# What to work on
Every line that contains "some" must be located and copied from the data.

# Data shown

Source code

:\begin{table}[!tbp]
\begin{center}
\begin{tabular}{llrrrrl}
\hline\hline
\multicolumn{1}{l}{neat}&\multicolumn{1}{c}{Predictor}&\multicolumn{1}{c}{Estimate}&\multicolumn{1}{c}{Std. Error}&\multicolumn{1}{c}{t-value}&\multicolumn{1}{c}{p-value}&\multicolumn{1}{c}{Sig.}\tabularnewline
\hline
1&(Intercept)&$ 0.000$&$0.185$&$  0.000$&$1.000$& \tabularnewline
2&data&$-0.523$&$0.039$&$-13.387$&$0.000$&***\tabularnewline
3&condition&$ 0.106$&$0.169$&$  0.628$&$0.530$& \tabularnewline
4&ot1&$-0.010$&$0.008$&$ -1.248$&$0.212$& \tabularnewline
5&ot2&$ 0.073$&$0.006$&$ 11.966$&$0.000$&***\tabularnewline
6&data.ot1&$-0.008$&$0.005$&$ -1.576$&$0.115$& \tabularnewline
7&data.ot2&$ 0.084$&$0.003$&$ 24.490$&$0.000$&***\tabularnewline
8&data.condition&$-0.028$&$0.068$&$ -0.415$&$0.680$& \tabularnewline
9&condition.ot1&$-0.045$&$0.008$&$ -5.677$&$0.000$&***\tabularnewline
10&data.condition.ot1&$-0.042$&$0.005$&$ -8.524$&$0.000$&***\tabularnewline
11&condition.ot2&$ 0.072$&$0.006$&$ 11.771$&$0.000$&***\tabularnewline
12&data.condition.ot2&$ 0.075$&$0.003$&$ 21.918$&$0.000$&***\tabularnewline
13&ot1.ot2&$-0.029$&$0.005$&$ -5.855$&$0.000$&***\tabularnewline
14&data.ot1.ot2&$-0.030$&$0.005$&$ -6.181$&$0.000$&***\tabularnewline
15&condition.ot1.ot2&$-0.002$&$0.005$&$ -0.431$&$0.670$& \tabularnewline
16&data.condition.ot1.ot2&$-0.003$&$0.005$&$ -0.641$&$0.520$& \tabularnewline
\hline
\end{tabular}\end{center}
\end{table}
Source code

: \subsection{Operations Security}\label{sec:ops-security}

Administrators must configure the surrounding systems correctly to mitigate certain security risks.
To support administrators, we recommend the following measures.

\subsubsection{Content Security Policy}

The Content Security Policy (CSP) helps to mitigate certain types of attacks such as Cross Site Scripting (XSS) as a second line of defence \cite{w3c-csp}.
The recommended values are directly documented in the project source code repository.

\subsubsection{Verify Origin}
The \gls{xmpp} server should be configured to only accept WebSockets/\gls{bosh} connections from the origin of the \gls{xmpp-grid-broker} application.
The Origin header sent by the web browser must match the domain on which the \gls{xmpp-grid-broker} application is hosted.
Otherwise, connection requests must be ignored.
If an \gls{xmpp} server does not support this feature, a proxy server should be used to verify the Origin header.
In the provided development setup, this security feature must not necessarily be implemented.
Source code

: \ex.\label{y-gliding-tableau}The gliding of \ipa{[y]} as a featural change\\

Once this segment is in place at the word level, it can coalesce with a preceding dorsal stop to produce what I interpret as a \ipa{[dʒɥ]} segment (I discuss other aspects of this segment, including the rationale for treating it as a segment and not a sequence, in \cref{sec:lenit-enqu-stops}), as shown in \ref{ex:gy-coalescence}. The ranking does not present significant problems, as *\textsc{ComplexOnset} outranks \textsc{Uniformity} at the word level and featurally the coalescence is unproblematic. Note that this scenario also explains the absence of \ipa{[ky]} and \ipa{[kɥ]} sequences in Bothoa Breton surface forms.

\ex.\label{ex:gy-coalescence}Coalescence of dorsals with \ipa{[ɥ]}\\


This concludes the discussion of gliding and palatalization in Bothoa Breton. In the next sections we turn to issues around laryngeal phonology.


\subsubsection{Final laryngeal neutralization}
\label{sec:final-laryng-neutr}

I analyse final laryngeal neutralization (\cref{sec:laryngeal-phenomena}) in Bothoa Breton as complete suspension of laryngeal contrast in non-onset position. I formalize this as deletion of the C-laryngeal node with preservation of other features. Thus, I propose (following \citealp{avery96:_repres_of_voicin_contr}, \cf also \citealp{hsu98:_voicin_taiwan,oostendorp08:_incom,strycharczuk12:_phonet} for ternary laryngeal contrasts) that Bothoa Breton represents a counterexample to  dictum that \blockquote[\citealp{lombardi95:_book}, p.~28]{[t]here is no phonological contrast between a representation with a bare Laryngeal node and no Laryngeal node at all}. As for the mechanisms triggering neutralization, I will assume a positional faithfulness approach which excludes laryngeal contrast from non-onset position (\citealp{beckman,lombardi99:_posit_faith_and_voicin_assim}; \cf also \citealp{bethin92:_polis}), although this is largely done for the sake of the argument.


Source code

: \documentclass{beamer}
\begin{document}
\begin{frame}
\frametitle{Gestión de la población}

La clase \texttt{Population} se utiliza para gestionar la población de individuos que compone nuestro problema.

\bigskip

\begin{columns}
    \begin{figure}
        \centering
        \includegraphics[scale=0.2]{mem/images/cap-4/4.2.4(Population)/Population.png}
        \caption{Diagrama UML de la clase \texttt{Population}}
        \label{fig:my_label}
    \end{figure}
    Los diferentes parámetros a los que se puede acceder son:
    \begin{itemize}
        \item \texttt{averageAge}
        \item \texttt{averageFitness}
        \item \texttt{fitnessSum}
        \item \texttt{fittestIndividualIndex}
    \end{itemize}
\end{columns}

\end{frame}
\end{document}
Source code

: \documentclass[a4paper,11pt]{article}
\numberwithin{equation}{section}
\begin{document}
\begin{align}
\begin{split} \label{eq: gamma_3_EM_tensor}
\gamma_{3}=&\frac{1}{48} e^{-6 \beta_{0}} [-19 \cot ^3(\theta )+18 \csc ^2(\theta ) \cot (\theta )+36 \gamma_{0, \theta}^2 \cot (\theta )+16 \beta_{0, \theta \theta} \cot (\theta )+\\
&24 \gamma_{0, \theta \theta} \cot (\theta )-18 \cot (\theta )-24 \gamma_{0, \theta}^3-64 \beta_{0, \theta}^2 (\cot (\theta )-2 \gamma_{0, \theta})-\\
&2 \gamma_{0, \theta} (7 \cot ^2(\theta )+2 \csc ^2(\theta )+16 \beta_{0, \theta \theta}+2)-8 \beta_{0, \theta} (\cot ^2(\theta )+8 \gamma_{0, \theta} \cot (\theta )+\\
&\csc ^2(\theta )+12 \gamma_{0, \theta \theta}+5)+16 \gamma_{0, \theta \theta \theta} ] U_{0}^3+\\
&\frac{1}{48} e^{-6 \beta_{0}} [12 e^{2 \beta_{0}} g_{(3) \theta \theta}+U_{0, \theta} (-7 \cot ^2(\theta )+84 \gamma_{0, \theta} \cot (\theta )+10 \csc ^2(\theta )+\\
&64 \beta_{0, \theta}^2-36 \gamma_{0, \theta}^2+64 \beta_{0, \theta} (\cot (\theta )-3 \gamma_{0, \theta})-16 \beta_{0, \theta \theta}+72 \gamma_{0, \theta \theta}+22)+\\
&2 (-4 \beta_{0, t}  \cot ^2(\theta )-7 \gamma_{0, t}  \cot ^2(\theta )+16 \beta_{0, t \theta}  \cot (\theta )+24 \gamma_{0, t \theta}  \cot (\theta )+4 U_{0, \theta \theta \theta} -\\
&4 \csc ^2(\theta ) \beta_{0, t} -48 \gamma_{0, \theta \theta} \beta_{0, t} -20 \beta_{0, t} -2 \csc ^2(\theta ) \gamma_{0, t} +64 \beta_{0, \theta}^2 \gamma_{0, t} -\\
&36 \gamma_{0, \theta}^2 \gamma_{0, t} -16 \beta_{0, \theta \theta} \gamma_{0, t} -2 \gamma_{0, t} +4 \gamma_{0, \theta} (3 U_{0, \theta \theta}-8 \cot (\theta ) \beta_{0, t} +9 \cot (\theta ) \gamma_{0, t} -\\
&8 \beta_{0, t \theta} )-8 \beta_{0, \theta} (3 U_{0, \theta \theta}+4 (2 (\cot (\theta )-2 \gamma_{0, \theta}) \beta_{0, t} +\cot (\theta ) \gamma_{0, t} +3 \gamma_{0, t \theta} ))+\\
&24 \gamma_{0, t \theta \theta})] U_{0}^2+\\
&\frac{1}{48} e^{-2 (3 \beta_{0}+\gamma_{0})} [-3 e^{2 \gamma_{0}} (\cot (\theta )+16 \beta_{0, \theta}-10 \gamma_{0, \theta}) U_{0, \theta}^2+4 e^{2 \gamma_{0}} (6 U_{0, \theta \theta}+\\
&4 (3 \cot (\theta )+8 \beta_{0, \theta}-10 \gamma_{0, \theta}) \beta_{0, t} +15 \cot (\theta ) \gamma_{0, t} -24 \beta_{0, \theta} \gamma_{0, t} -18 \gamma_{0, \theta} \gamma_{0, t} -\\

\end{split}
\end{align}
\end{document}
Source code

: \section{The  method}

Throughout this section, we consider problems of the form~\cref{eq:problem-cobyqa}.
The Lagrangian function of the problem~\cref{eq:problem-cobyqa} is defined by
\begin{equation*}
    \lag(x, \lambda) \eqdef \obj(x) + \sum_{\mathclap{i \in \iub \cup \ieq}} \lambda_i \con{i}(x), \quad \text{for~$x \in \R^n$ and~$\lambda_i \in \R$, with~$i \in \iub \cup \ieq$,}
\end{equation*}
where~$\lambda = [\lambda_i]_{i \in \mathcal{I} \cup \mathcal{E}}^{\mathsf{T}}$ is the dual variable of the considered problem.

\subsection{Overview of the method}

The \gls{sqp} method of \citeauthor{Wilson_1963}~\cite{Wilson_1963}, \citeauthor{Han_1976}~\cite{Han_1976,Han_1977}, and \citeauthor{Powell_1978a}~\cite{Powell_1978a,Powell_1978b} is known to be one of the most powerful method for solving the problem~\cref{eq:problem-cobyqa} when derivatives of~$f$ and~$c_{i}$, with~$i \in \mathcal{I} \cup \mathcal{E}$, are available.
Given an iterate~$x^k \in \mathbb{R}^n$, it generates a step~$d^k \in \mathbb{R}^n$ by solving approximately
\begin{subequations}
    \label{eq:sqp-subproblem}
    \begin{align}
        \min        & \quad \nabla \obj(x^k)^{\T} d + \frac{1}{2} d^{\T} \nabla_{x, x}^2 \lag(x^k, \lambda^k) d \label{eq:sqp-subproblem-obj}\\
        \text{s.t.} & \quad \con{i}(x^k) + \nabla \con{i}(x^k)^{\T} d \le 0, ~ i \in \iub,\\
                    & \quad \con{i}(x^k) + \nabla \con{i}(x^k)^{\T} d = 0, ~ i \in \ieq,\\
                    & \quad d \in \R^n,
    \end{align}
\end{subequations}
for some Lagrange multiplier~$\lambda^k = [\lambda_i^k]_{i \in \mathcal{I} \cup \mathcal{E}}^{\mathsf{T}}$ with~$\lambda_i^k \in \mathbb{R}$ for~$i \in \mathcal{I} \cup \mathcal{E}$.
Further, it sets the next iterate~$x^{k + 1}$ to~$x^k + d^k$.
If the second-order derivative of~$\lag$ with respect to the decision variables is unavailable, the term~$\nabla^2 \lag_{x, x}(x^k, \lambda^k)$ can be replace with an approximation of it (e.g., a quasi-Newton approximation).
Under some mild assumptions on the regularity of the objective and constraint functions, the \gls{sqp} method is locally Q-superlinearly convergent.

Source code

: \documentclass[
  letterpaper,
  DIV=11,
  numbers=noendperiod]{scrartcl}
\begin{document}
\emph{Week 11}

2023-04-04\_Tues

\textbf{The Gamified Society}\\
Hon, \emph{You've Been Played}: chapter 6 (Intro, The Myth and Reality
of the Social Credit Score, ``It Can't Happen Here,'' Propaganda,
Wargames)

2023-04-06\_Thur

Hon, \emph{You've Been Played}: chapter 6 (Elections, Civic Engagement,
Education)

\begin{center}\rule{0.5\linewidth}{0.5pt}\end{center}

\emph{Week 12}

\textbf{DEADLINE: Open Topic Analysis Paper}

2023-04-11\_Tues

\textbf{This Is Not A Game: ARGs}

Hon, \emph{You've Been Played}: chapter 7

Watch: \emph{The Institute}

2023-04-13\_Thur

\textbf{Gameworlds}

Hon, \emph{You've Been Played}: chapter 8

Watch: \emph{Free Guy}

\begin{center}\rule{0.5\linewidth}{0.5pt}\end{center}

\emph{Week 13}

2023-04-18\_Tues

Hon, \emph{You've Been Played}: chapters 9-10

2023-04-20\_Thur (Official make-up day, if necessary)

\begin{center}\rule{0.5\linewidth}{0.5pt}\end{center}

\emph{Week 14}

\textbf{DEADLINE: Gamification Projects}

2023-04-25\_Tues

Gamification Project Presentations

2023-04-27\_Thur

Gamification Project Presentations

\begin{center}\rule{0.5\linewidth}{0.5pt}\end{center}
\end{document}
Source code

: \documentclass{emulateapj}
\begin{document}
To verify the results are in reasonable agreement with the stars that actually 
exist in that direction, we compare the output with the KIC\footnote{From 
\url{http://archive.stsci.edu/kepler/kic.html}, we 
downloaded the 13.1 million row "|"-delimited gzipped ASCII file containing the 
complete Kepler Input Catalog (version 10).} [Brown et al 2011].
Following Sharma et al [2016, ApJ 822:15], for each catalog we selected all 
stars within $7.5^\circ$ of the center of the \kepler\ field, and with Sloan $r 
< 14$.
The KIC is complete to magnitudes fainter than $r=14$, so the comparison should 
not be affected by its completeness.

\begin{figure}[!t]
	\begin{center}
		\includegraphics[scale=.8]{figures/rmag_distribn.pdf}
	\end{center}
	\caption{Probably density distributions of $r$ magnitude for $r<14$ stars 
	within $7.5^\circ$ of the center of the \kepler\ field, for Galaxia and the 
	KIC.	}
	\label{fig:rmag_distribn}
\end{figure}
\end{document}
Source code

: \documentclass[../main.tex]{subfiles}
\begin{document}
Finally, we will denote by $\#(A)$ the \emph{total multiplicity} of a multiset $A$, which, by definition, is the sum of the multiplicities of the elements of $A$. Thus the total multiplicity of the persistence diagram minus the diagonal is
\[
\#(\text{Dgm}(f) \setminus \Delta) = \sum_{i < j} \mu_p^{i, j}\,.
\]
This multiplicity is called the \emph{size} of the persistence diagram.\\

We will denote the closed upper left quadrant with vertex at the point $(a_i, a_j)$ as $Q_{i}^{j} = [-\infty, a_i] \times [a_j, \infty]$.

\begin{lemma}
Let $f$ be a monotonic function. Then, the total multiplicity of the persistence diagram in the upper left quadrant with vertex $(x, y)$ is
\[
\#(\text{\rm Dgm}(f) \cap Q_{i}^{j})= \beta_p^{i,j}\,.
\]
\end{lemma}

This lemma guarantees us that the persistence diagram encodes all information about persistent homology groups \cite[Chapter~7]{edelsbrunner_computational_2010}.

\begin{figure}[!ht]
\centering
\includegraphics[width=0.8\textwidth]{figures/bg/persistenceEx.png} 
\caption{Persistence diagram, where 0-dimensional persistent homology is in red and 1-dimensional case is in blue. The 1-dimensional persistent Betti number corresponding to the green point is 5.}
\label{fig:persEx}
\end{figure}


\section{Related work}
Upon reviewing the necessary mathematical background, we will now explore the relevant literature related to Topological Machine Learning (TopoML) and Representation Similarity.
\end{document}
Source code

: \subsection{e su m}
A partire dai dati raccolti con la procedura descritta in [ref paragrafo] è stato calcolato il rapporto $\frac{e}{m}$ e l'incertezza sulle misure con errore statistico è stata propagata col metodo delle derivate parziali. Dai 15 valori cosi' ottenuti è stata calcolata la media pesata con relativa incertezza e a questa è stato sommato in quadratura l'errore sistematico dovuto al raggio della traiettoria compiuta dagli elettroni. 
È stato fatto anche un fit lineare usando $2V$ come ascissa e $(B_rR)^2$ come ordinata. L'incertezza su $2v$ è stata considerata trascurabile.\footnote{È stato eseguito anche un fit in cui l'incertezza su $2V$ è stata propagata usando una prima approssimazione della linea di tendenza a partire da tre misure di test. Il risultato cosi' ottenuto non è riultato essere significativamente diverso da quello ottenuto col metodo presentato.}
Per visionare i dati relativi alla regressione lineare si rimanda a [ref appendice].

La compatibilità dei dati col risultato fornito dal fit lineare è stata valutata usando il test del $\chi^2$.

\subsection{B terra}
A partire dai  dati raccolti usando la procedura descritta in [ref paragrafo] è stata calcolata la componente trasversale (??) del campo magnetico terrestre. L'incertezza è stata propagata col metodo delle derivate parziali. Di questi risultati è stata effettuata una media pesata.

# Exercise solution
for some Lagrange multiplier~$\lambda^k = [\lambda_i^k]_{i \in \mathcal{I} \cup \mathcal{E}}^{\mathsf{T}}$ with~$\lambda_i^k \in \mathbb{R}$ for~$i \in \mathcal{I} \cup \mathcal{E}$.
Under some mild assumptions on the regularity of the objective and constraint functions, the \gls{sqp} method is locally Q-superlinearly convergent.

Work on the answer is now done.